During a search to make a Linux application suitable for rolling upgrades I search for a way to overtake a already bound TCP port. I realized that some versions of netcat are able to do that and also worked when I was using Dockers port forwarding feature. So I started to investigate how this works and what one could make of it.

SO_REUSEPORT

Apparently there is a kernel feature in Linux since version 3.9 meant to handle exactly that kind of problem: Multiple applications or threads shall listen on the same address:port combination. If the socket option SO_REUSEPORT is set before the application binds, other processes with the same UID can attach to the same port. A lot of software has support for this, often if the work should be spread out over multiple processes. One example is the mpm module of the Apache webserver.
SO_REUSEPORT must not be confused with the SO_REUSEADDR option. An excellent explanation of their differences and usage in other operating systems can be found on StackOverflow

Load Balancing

Now there is one problem with the reusable ports. All the sockets that bind to the same address:port combination form a group and the kernel load balances all the incoming connections in a round-robin fashion. See the socket 7 manpage:

For TCP sockets, this option allows accept(2) load distribution in a multi-threaded server to be improved by using a distinct listener socket for each thread. This provides improved load distribution as compared to traditional techniques such using a single accept(2)ing thread that distributes connections, or having multiple threads that compete to accept(2) from the same socket.

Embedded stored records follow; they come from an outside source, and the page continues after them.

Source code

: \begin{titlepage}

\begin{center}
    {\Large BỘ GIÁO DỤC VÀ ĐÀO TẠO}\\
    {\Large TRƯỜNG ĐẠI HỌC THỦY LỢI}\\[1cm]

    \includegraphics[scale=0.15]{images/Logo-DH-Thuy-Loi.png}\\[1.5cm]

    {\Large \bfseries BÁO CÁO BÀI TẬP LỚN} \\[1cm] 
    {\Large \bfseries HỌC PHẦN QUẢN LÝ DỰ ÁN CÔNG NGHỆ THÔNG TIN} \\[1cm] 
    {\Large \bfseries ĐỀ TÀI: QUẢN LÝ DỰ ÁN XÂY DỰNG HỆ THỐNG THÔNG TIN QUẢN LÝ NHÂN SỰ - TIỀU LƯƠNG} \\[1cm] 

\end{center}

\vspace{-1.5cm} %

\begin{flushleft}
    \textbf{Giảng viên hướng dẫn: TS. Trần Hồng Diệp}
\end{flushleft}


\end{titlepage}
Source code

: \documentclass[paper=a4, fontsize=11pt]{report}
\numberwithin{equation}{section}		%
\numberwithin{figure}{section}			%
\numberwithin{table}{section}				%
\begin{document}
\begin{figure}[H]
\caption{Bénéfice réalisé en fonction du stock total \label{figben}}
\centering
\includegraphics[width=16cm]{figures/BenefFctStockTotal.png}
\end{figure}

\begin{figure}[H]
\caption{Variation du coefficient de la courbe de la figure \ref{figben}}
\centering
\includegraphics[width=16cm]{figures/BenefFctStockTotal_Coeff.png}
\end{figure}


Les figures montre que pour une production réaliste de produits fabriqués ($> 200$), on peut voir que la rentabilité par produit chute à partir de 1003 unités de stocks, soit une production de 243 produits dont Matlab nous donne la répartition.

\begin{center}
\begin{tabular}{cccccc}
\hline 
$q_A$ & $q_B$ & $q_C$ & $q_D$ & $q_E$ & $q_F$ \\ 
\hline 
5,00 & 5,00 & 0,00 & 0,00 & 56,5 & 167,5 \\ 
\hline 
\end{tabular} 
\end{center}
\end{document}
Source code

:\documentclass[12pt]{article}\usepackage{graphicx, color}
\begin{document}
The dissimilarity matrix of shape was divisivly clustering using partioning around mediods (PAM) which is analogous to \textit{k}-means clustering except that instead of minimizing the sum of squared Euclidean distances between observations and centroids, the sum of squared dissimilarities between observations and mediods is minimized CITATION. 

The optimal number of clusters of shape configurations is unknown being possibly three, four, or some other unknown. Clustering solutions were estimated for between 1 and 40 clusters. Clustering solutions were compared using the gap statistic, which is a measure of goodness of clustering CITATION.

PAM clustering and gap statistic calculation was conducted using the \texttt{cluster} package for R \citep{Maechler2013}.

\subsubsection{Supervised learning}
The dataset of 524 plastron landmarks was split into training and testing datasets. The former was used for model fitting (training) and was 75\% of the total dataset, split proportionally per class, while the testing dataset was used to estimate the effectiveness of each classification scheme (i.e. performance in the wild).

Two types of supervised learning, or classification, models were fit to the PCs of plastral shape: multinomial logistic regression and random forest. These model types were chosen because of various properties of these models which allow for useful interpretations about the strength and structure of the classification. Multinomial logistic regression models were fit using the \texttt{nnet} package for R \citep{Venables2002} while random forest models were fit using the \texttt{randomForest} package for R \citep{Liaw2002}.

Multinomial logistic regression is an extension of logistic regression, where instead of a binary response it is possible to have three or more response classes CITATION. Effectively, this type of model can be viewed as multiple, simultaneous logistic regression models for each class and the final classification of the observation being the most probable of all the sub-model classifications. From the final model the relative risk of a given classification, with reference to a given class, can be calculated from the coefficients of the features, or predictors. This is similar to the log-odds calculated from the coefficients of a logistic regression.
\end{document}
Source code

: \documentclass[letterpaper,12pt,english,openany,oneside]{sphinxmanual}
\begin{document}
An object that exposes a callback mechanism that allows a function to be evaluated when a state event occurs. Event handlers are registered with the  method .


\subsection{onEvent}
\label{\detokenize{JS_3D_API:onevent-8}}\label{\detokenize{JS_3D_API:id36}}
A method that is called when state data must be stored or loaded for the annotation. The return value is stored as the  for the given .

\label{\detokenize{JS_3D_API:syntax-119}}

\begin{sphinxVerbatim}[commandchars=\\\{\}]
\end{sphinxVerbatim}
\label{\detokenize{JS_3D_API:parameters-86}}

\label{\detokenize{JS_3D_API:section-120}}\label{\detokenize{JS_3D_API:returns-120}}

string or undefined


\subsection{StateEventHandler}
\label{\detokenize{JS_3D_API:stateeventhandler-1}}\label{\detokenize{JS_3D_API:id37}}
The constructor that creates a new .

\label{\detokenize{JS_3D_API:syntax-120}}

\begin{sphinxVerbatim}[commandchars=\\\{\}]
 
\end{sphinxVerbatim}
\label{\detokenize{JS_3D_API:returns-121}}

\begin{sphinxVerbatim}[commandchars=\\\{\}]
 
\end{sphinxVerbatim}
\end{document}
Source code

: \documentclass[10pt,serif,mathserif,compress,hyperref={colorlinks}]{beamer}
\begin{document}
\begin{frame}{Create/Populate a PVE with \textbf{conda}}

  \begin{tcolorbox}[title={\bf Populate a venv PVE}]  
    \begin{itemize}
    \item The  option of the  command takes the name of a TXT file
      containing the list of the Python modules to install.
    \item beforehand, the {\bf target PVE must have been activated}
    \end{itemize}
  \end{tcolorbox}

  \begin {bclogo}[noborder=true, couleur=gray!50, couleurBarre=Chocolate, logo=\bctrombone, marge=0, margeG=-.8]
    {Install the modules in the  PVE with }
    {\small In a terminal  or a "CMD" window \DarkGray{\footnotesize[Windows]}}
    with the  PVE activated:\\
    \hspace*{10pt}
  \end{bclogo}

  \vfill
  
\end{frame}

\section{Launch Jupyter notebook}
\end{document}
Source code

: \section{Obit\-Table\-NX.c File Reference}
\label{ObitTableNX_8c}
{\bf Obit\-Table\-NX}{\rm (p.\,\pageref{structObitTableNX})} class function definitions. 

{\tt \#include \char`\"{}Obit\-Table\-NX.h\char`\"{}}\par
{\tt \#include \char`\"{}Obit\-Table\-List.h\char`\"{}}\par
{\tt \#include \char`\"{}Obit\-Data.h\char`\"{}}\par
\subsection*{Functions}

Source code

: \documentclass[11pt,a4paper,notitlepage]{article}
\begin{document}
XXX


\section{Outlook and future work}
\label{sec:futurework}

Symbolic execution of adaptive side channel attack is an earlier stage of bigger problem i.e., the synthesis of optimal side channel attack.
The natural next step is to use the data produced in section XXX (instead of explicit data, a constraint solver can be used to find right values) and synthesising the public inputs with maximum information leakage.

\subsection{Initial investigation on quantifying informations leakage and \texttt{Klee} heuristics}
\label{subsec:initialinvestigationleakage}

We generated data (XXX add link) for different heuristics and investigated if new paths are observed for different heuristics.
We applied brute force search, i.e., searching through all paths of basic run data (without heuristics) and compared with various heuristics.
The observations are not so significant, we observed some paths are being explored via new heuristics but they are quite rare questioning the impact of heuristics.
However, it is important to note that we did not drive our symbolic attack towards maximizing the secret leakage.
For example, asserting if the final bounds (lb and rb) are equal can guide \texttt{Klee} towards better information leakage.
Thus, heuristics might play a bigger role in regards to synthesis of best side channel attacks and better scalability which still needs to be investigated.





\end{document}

Yeah make sense for a high performance webserver but not when I wanna try to hand over a incoming connections to a new process.

Some tests

To test how this behaves I created a Apache config with Listen 80 reuseport and ListenCoresBucketsRatio 2. With this config Apache enables the SO_REUSEPORT option on its socket. Sadly there is no easy way in Linux to show all the options of a socket in human readable form.
I used knetstat to verify that Apache’s working correctly.

$ cat /proc/net/tcpstat 
Recv-Q Send-Q Local Address           Foreign Address         Stat Diag Options
     0      0 0.0.0.0:80              0.0.0.0:*               LSTN      SO_REUSEPORT=1,SO_REUSEADDR=1,SO_KEEPALIVE=0,TCP_NODELAY=0

My idea was to start two of those Apaches and simulate a fault state in one and see how the incoming connections will spread. Therefore I ran the following things as a basic simulation:

# launch to Apaches, on after the other
docker run -d --name test1 --network host httpd:bookworm -v apache-test.conf:/etc/apache2/apache2.conf 
docker run -d --name test2 --network host httpd:bookworm -v apache-test.conf:/etc/apache2/apache2.conf 

# then get the PIDs from one of the containers
ps auxf | grep apache

# and pause all the processes to prevent them from answering on their socket
for i in $(seq 6031 6062); do kill -STOP $i; done

# then test the connection distribution with
for i in $(seq 1 100); do timeout 1 curl https://localhost -k -s -o /dev/null && echo worked || echo failed; done | sort | uniq -c

The result looks somehow like this:

   46 worked
   54 failed

So in the end I realized this is not really what I was searching for. I wanted a smooth handover of a bound socket to a new one and SO_REUSEPORT is more for performance optimization.

eBPF as usual

However, I realized afterwards that one could write a (e)BPF program and attach it to the groups of socket that are using the same port. There one has full control over how the connection are distributed although it’s not straight forward due to possible socket reordering. The nice thing although is, that one can overwrite that program during runtime without restarting the actual serving application. The socket 7 manpage says:

For use with the SO_REUSEPORT option, these options allow the user to set a classic BPF (SO_ATTACH_REUSEPORT_CBPF) or an extended BPF (SO_ATTACH_REUSEPORT_EBPF) program which defines how packets are assigned to the sockets in the reuseport group. … Sockets are numbered in the order in which they are added to the group (that is, the order of bind(2) calls for UDP sockets or the order of listen(2) calls for TCP sockets). New sockets added to a reuseport group will inherit the BPF program. When a socket is removed from a reuseport group (via close(2)), the last socket in the group will be moved into the closed socket’s position.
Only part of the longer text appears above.